Questo riconoscimento è ovviamente un segnale simbolico, non si devono quindi sopravvalutare gli effetti. Ma è un segnale forte. Nel momento in cui il conflitto assume un aspetto più religioso che politico, a causa della doppia ‘spinta’ degli islamisti e dei gruppi ultrareligiosi ebraici, e mentre si registra una nuova ondata di violenza in reazione alla politica israeliana di colonizzazione dei territori occupati (380mila coloni vivono oggi in Cisgiordania), è un modo per proclamare solennemente che la soluzione di questo conflitto non può che essere politica.
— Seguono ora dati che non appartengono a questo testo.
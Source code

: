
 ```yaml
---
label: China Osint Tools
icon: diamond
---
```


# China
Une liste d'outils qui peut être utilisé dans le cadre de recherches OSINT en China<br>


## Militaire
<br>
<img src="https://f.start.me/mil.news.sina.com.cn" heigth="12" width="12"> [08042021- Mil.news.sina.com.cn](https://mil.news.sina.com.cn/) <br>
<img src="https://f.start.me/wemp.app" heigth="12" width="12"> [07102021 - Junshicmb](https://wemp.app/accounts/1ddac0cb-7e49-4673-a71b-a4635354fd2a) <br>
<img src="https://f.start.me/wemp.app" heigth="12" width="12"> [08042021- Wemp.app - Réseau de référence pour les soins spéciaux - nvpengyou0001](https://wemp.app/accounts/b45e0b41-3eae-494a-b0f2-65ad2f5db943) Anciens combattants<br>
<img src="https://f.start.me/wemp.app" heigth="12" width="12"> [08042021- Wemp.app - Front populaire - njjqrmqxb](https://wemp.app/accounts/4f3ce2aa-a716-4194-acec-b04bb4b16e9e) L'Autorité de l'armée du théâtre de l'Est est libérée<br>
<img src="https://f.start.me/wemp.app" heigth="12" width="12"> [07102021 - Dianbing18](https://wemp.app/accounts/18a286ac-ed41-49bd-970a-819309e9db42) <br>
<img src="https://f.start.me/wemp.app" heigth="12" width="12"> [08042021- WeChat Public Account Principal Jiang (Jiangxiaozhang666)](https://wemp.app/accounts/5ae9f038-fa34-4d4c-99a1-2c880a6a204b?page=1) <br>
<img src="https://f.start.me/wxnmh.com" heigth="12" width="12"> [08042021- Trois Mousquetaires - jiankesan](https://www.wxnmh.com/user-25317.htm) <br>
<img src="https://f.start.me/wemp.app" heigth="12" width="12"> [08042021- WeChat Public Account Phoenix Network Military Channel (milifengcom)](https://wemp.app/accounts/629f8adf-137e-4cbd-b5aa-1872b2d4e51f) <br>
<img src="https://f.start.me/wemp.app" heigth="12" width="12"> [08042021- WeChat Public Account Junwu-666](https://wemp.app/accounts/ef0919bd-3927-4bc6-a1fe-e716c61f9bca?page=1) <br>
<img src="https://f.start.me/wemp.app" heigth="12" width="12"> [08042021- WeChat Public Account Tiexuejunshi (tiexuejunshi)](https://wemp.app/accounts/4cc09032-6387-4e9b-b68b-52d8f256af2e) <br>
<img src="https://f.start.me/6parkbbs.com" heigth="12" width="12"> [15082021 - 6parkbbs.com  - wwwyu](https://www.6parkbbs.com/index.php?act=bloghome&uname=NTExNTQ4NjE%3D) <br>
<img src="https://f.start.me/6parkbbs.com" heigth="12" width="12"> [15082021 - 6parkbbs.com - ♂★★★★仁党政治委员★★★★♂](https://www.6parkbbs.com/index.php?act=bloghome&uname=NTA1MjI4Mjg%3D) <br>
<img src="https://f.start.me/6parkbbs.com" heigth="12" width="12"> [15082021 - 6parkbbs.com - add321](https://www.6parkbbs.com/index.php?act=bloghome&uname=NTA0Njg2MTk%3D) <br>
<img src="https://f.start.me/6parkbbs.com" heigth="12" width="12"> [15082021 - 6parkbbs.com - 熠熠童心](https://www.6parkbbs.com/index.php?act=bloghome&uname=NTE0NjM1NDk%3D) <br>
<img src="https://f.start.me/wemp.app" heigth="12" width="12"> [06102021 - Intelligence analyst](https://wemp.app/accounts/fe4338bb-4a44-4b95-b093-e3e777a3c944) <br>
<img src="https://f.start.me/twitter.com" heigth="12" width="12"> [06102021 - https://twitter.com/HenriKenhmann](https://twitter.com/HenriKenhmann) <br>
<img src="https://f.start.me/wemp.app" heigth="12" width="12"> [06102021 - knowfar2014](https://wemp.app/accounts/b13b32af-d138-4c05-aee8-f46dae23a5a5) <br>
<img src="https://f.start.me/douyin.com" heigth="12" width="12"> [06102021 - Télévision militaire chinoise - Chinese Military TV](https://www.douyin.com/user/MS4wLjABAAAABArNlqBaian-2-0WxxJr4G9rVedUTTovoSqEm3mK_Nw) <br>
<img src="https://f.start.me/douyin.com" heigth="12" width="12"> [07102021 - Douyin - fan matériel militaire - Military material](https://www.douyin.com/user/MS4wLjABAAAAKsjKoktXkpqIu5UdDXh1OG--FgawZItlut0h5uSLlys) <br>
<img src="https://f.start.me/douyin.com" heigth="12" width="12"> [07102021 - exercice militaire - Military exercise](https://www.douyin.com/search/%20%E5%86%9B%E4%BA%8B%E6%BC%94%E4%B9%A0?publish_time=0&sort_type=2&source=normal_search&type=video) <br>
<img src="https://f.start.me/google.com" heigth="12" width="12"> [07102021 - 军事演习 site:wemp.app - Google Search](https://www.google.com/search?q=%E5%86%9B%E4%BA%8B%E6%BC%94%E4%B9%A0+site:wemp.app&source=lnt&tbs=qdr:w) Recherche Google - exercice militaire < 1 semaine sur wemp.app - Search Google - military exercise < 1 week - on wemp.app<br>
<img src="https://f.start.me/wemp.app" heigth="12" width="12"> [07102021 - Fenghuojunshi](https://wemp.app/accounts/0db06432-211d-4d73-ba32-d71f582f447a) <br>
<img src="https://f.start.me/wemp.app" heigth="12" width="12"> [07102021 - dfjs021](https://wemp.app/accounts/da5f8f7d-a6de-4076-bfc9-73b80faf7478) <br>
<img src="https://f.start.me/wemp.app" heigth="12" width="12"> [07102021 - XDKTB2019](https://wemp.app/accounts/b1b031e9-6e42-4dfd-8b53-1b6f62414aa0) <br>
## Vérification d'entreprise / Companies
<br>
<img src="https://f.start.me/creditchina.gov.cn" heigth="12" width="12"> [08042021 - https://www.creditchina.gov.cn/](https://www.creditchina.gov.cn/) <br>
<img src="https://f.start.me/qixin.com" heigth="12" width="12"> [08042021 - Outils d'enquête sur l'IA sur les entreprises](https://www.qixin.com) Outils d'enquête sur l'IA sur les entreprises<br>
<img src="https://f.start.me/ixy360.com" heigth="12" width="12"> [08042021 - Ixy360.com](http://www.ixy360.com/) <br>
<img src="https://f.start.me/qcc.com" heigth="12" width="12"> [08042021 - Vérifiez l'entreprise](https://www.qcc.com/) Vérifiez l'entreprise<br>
Cosa che non hanno chiaramente compreso, in Israele, coloro che non hanno ancora tratto il senso della lezione del fallimento delle operazioni militari la scorsa estate nella Striscia di Gaza.

Tradizionalmente, la sinistra è sempre stata divisa sulla questione. Ma secondo Roland Dumas, Pierre Mendes France, sionista da sempre, fu un pioniere storico della causa palestinese. Non è stato l’unico a essere su queste posizioni. Contraddizione?

“La storia non si scrive mai in bianco e nero. In questo caso, c’è divisione in tutti i campi, a destra come a sinistra. Anche all’interno dello Stato d’Israele le posizioni di Benjamin Netanyahu non sono unanimi. Come prova, due ex ambasciatori israeliani in Francia, Nissim Zvili ed Elie Barnavi, hanno espresso sostegno al riconoscimento di uno Stato palestinese, mentre sanno benissimo che Israele potrà essere formalmente riconosciuto come occupante il territorio di uno Stato sovrano. Intendono protestare contro l’autismo di una classe politica israeliana che, dopo aver favorito Hamas a spese dei movimenti laici palestinesi, si sforza di delegittimare con tutti i mezzi l’Autorità palestinese per far credere che non ci sarà mai un partner con il quale dovrà negoziare”.

E gli arabi israeliani, che ancora rappresentano il 20% della popolazione dello Stato di Israele?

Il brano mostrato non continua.